Mr. Keena holds two degrees relevant to the issue at hand, an associate degree in Fire Administration and a bachelor's degree in Fire Protection and Safety Engineering Technology. [138, 6]. The International Association of Arson Investigators (lAAI) has also certified him as a fire investigator, and he has been a firefighter for thirty-one years. [138,6]. He currently works for Rimkus, a forensic engineering company. [Doc. 117-1; Depo line 19-24]. Defendants deposed Mr. Keena on May 27, 2024. [Doc. 118, 2]. During that deposition, Mr. Keena disclaimed substantial portions of his expert report, going through it and scratching out those parts he deemed “incorrect.” [Doc. 118, 5]. Therefore, Mr. Keena will be prohibited from contradicting this amended expert report while testifying.
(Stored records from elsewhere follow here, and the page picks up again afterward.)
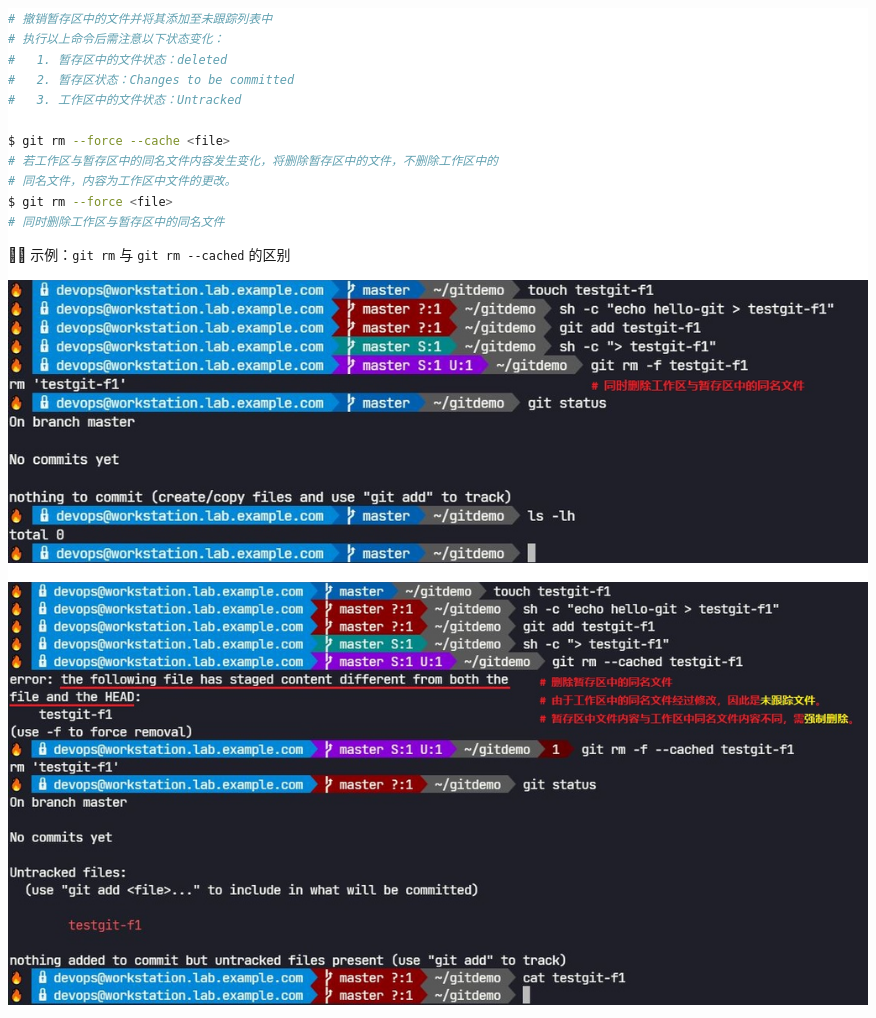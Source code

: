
```bash
# 撤销暂存区中的文件并将其添加至未跟踪列表中
# 执行以上命令后需注意以下状态变化：
#   1. 暂存区中的文件状态：deleted
#   2. 暂存区状态：Changes to be committed
#   3. 工作区中的文件状态：Untracked

$ git rm --force --cache <file>
# 若工作区与暂存区中的同名文件内容发生变化，将删除暂存区中的文件，不删除工作区中的
# 同名文件，内容为工作区中文件的更改。
$ git rm --force <file>
# 同时删除工作区与暂存区中的同名文件
```

👨‍🏫 示例：`git rm` 与 `git rm --cached` 的区别

![](https://github.com/Alberthua-Perl/tech-docs/blob/master/images/git-basic-command/git-rm-working-tree-and-staged.jpg)

![](https://github.com/Alberthua-Perl/tech-docs/blob/master/images/git-basic-command/git-rm-f-cached-staged.jpg)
It is clear from his testimony Mr. Keena is qualified. As a result, the Court finds his knowledge will be helpful to the trier of fact to understand the evidence or to determine a fact in issue in this case, and his testimony satisfies both Rule 702 and Daubert v. Merrell Dow Pharmaceuticals, Inc., 509 U.S. 579 (1993). Accordingly, the Court finds Plaintiffs expert is qualified to testify as to the matters outlined in his amended expert report, and any arguments for exclusion of testimony, go to the “weight to be assigned that opinion rather than its admissibility and should be left for the jury's consideration.” United States v. 14.38 Acres of Land, More or Less Situated in Leflore Cnty., 80 F.3d 1074,1077 (5th Cir. 1996).
The Court also notes it is axiomatic that “[e]xperts cannot ‘render conclusions of law' or provide opinions on legal issues.” Renfroe v. Parker, 974 F.3d 594, 598 (5th Cir. 2020) (quoting Goodman v. Harris Cnty., 571 F.3d 388, 399 (5th Cir. 2009)). Accordingly, Mr. Keena will not be permitted to offer legal conclusions at trial and counsel will not seek to elicit any such testimony. The Court does note, however, that while experts cannot offer conclusions of law, “[a]n opinion is not objectionable just because it embraces an ultimate issue.” Fed.R.Evid. 704(a); Goodman, 571 F.3d at 399.
That said, the Court is confident it can protect against the possibility of objectionable expert testimony at trial without resorting to a blanket ban on all expert testimony. See, e.g., Mears v. Jones, No. 1:17-CV-6-KS-MTP, 2019 WL 3483157, at *1 (S.D.Miss. July 31, 2019). The parties may offer timely objections to any such testimony at trial. Huss v. Gayden, 571 F.3d 442, 452 (5th Cir. 2009). The Court thus grants Defendants' Motion to Exclude to the extent it seeks to prohibit testimony constituting a legal conclusion. The Court finds any further requested limitations premature and therefore denies them at this juncture.
IV. Conclusion
For all the foregoing reasons, the Court finds Warehouse 72's Motion for Summary Judgment should be denied in part and granted in part; the Individual Defendants' Motion for Summary Judgment should be granted; Plaintiff Shilla's Motions for Summary Judgment should be denied; and Defendants' Motion to Exclude Plaintiff's Expert, Phillip Keena should be granted in part as herein described.
An order in accordance with this opinion shall issue this day.